_Requirement:_
Note each line of the entries that includes "Breite". Then copy those lines.

_Material for the task:_
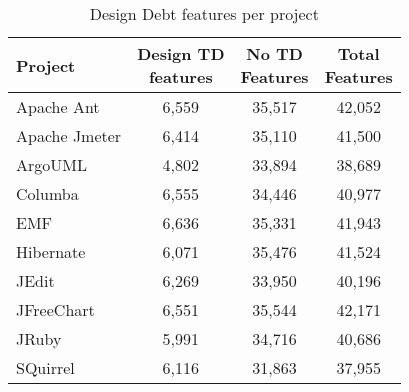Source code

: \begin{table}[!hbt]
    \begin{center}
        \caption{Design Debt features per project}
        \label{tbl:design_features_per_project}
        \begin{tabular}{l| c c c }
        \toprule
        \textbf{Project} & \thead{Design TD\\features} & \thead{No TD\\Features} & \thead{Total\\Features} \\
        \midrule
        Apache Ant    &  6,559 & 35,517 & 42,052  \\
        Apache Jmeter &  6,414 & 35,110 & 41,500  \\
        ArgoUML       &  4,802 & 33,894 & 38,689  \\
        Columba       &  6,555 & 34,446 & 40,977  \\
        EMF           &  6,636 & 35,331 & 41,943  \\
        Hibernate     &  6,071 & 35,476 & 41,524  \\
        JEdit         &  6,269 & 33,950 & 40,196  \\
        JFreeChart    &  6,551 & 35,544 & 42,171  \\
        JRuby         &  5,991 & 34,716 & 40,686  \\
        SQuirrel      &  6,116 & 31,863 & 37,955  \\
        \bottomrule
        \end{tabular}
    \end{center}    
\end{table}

* * *

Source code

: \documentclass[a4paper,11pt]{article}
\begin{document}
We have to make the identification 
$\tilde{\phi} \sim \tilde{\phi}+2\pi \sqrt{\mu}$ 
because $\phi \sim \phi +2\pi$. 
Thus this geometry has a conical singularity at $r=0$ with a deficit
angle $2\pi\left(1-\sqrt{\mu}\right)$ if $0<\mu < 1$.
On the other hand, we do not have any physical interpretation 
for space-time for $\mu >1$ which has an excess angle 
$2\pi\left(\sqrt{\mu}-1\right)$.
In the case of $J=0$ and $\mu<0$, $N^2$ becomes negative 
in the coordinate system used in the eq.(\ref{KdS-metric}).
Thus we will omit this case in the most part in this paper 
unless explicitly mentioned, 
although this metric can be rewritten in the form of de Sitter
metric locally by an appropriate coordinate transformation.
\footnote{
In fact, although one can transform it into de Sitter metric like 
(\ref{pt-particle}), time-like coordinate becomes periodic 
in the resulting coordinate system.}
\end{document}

* * *

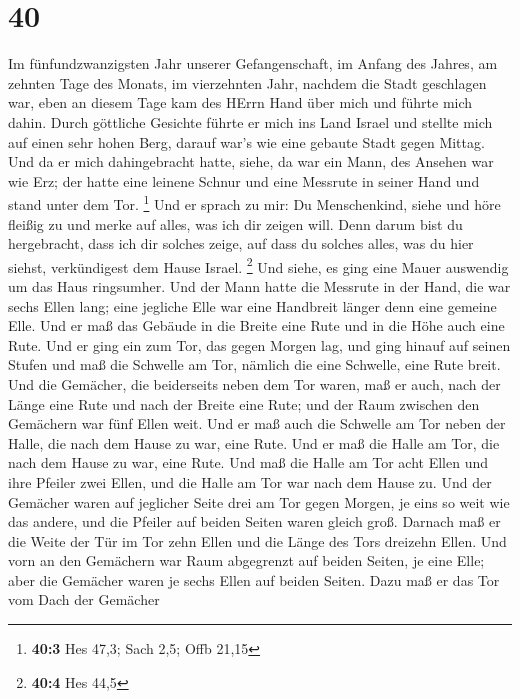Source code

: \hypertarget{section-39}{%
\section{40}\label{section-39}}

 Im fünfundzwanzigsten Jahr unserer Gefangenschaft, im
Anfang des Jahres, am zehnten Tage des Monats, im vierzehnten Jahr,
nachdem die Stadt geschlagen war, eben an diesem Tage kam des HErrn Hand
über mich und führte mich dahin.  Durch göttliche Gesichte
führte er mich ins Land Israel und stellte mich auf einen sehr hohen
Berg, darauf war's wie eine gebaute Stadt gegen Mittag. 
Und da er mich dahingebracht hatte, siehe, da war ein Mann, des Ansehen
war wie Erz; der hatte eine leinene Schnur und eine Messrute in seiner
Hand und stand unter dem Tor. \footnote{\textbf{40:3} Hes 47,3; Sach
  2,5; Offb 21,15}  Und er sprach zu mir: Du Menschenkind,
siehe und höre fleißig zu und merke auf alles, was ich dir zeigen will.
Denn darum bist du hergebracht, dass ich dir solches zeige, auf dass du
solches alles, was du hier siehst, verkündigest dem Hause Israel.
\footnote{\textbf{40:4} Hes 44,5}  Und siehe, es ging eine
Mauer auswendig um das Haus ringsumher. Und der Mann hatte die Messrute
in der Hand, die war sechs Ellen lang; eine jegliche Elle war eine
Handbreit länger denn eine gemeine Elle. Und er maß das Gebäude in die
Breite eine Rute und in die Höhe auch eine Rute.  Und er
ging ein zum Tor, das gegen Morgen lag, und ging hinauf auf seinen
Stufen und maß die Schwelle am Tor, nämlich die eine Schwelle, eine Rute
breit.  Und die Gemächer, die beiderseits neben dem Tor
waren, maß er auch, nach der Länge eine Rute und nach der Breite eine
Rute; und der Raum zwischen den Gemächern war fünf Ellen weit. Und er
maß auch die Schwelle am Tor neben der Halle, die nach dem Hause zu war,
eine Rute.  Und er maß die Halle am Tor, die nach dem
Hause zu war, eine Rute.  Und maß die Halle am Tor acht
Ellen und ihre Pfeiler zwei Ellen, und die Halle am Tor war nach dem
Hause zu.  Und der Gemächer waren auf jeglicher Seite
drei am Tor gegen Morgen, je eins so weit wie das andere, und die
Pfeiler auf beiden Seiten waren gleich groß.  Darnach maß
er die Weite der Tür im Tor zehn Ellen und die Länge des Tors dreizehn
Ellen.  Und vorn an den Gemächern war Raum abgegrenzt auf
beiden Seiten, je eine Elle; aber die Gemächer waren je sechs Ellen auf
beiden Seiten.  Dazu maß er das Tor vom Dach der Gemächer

_Response to this task:_
Breite eine Rute und in die Höhe auch eine Rute.  Und er
waren, maß er auch, nach der Länge eine Rute und nach der Breite eine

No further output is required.